### [Material to process]
⁂
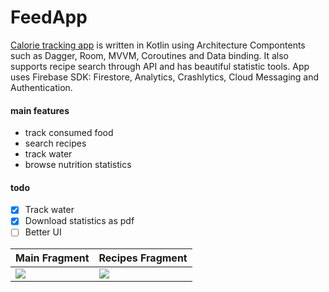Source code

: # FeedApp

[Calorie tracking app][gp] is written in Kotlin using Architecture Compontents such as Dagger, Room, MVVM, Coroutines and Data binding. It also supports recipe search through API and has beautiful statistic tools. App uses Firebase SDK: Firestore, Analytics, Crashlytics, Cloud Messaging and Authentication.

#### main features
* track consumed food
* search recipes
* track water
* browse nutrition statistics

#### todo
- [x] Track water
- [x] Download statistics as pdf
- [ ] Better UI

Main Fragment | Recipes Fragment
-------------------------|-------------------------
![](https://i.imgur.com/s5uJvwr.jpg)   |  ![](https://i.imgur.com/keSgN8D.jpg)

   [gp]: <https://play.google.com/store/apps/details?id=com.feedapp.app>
⁂
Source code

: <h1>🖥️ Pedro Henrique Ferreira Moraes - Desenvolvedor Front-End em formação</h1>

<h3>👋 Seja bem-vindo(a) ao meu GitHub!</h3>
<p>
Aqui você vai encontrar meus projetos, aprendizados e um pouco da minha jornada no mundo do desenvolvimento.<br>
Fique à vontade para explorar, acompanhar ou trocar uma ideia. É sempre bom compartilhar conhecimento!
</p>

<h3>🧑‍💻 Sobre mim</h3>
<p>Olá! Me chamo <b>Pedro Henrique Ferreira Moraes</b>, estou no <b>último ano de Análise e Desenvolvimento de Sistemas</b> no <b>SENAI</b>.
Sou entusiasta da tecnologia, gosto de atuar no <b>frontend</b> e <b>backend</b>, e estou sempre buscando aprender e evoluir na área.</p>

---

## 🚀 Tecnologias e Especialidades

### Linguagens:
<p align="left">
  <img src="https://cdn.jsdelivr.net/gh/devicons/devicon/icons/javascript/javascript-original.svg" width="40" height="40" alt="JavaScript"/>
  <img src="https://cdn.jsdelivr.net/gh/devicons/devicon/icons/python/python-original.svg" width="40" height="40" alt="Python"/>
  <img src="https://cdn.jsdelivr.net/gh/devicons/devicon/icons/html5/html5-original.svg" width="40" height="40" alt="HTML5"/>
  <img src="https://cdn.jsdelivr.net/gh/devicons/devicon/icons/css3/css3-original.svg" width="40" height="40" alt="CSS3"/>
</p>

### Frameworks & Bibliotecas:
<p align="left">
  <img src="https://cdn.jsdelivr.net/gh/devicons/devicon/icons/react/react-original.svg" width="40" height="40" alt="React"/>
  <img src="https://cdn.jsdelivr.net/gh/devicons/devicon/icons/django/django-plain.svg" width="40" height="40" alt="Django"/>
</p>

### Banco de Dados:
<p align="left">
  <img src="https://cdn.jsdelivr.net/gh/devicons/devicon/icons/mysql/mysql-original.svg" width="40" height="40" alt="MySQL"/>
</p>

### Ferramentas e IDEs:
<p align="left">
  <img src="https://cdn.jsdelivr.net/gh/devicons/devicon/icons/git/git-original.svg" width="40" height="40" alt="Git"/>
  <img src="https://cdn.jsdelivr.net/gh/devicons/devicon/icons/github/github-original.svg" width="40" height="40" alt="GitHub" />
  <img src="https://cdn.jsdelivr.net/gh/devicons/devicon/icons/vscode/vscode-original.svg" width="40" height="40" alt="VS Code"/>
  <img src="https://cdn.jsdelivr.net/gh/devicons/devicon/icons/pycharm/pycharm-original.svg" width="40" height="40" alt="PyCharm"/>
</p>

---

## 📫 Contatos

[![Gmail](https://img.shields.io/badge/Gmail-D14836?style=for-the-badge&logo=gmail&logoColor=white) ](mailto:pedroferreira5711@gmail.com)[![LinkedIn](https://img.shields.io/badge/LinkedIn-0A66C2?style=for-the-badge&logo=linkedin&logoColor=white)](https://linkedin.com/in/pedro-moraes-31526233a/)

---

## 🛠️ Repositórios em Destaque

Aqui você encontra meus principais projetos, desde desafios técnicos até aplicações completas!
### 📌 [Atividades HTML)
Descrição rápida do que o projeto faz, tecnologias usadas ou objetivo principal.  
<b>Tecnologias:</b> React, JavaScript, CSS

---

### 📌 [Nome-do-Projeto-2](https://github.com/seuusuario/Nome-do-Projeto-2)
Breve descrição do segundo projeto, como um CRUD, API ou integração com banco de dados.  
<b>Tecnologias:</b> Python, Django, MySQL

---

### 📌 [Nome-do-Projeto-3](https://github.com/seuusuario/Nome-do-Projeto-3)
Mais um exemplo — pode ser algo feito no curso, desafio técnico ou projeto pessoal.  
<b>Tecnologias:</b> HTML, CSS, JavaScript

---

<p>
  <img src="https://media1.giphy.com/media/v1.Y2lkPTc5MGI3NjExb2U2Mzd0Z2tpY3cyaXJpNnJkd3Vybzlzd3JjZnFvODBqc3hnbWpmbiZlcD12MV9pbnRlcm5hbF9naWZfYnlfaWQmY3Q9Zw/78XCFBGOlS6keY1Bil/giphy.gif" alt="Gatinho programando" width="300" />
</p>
⁂
### [Activity]
Give the count of lines in the data shown above that contain "Aqui", and nothing else.

### [Answer to the problem]
2